What to do:
Copy out the lines of the records below, and only those lines, from the one with "uma saída unipolar." through the one with "Para reduzir a", exactly as they appear.

Stored data

--------------------------------------------------

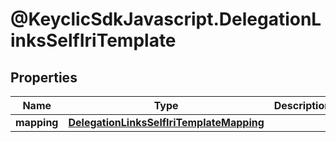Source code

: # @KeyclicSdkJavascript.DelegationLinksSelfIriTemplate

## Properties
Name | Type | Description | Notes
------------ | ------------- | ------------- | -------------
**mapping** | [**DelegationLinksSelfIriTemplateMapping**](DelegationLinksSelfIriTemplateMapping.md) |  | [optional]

--------------------------------------------------

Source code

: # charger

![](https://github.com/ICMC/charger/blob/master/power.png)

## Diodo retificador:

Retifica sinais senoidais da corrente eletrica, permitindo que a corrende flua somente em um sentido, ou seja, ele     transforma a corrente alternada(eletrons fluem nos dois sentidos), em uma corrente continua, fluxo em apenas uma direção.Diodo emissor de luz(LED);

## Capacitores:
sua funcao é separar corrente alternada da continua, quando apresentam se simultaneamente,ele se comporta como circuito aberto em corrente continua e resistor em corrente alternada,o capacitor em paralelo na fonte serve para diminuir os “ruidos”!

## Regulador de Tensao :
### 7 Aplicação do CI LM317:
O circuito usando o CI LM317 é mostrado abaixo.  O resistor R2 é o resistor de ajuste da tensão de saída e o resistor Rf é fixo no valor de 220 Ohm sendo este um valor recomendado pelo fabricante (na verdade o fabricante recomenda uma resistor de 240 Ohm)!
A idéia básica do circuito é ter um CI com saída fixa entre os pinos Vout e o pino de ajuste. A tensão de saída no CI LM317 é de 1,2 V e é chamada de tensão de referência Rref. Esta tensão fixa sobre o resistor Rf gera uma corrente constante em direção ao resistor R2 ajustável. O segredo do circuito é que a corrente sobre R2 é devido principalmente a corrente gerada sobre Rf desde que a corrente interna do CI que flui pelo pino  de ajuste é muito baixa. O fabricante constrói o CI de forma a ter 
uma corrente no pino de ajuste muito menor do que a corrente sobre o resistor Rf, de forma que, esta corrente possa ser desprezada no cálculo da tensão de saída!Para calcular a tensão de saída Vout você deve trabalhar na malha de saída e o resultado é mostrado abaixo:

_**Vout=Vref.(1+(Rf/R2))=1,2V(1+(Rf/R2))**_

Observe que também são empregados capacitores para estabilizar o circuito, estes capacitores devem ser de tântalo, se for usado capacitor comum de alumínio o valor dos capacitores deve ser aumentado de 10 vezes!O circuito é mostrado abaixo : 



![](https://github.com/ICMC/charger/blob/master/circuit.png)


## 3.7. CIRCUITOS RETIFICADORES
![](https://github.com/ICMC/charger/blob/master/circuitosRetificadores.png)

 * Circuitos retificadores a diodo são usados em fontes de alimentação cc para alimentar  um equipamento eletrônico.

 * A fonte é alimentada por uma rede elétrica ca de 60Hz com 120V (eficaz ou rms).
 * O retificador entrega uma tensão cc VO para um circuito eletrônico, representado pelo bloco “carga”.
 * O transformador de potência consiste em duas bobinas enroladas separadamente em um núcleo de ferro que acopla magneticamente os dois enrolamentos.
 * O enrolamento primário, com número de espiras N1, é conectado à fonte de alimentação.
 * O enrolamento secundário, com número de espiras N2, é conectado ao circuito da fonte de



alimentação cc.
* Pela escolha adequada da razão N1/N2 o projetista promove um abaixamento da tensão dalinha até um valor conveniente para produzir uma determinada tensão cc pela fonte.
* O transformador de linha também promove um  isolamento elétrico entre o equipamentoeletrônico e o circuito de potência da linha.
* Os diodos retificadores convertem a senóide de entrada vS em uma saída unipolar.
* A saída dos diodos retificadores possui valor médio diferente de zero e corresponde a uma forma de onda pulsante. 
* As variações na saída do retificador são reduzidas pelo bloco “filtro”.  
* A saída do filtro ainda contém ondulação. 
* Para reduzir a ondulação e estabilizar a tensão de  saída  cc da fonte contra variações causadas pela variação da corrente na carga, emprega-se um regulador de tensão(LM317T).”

--------------------------------------------------

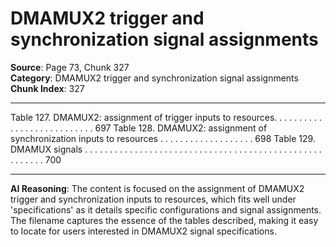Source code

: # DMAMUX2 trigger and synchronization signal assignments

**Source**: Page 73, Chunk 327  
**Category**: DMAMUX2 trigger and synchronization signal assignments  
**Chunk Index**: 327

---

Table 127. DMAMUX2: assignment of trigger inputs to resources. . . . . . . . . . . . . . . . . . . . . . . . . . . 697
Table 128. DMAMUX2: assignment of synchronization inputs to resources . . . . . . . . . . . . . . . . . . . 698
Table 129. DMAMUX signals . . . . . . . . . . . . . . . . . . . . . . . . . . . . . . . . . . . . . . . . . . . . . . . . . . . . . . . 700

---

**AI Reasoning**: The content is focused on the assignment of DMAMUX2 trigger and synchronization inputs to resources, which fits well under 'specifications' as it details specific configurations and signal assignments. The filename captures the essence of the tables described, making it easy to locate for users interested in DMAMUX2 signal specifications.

--------------------------------------------------

Task solution:
* Os diodos retificadores convertem a senóide de entrada vS em uma saída unipolar.
* A saída dos diodos retificadores possui valor médio diferente de zero e corresponde a uma forma de onda pulsante. 
* As variações na saída do retificador são reduzidas pelo bloco “filtro”.  
* A saída do filtro ainda contém ondulação. 
* Para reduzir a ondulação e estabilizar a tensão de  saída  cc da fonte contra variações causadas pela variação da corrente na carga, emprega-se um regulador de tensão(LM317T).”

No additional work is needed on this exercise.